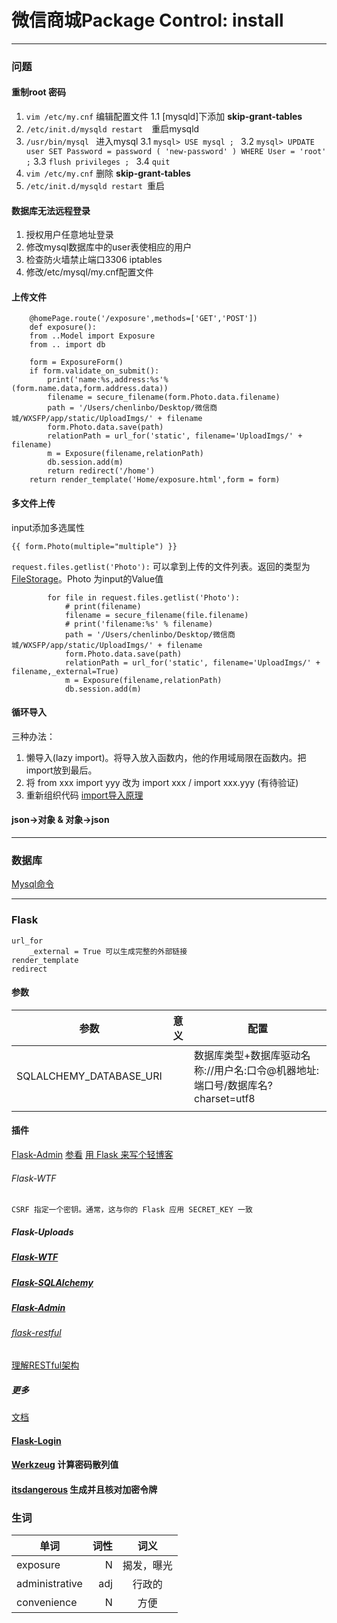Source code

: # 微信商城Package Control: install

---
### 问题

#### 重制root 密码
1.  `vim /etc/my.cnf` 编辑配置文件
1.1 [mysqld]下添加 **skip-grant-tables** 
2. `/etc/init.d/mysqld restart  `重启mysqld 
3. `/usr/bin/mysql ` 进入mysql
3.1 `mysql> USE mysql ; `
3.2 ` mysql> UPDATE user SET Password = password ( 'new-password' ) WHERE User = 'root' ; `
3.3 `flush privileges ; `
3.4 `quit`
4. `vim /etc/my.cnf` 删除 **skip-grant-tables**
6. `/etc/init.d/mysqld restart `重启

#### 数据库无法远程登录
1. 授权用户任意地址登录
2. 修改mysql数据库中的user表使相应的用户
3. 检查防火墙禁止端口3306 iptables
4. 修改/etc/mysql/my.cnf配置文件

#### 上传文件
```
	@homePage.route('/exposure',methods=['GET','POST'])
	def exposure():
    from ..Model import Exposure
    from .. import db

    form = ExposureForm()
    if form.validate_on_submit():
        print('name:%s,address:%s'% (form.name.data,form.address.data))
        filename = secure_filename(form.Photo.data.filename)
        path = '/Users/chenlinbo/Desktop/微信商城/WXSFP/app/static/UploadImgs/' + filename
        form.Photo.data.save(path)
        relationPath = url_for('static', filename='UploadImgs/' + filename)
        m = Exposure(filename,relationPath)
        db.session.add(m)
        return redirect('/home')
    return render_template('Home/exposure.html',form = form)
```

#### 多文件上传
input添加多选属性
```
{{ form.Photo(multiple="multiple") }}
```
`request.files.getlist('Photo'):` 可以拿到上传的文件列表。返回的类型为[FileStorage](http://werkzeug.pocoo.org/docs/0.11/datastructures/#werkzeug.datastructures.FileStorage)。Photo 为input的Value值
```
        for file in request.files.getlist('Photo'):
            # print(filename)
            filename = secure_filename(file.filename)
            # print('filename:%s' % filename)
            path = '/Users/chenlinbo/Desktop/微信商城/WXSFP/app/static/UploadImgs/' + filename
            form.Photo.data.save(path)
            relationPath = url_for('static', filename='UploadImgs/' + filename,_external=True)
            m = Exposure(filename,relationPath)
            db.session.add(m)
```



#### 循环导入
三种办法：
1. 懒导入(lazy import)。将导入放入函数内，他的作用域局限在函数内。把import放到最后。
2. 将 from xxx import yyy 改为 import xxx / import xxx.yyy (有待验证)
3. 重新组织代码
[import导入原理](http://python.jobbole.com/82604/)

#### json->对象 & 对象->json


---

### 数据库
[Mysql命令](http://naotu.baidu.com/file/6eb9039b077b44b11926d5ed26656136?token=6a3b16df67ce1efb)

---
### Flask
	url_for
        _external = True 可以生成完整的外部链接
	render_template
	redirect

#### 参数
|参数|意义|配置|
|---|---|---|
|SQLALCHEMY_DATABASE_URI||数据库类型+数据库驱动名称://用户名:口令@机器地址:端口号/数据库名?charset=utf8|
||||

#### 插件
[Flask-Admin](http://flask-admin.readthedocs.io/en/latest/)
[参看](http://www.jianshu.com/p/73b8c1252078)
[用 Flask 来写个轻博客](http://blog.csdn.net/Jmilk/article/details/53782865#目录)	

###### Flask-WTF
	CSRF 指定一个密钥。通常，这与你的 Flask 应用 SECRET_KEY 一致


##### Flask-Uploads

##### [Flask-WTF](https://flask-wtf.readthedocs.io/en/stable/)

##### [Flask-SQLAlchemy](http://pythonhosted.org/Flask-Bootstrap/basic-usage.html#form-macro-reference)

##### [Flask-Admin](http://flask-admin.readthedocs.io/en/latest/)

###### [flask-restful](https://www.kancloud.cn/wizardforcel/flask-extension-docs/125986)
[理解RESTful架构](http://www.ruanyifeng.com/blog/2011/09/restful.html)

##### 更多
[文档](https://www.kancloud.cn/wizardforcel/flask-extension-docs/125990)

#### [Flask-Login]()

#### [Werkzeug]()   计算密码散列值

#### [itsdangerous]() 生成并且核对加密令牌

### 生词
| 单词       | 词性   |  词义  |
| --------   | -----:  | :----:  |
|exposure|N|揭发，曝光|
|administrative|adj|行政的|
|convenience|N|方便|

+ + +

◆ **What to produce**: From the data above, determine how many lines hold "restful", and write only the number.

◆ **Answer space**: 2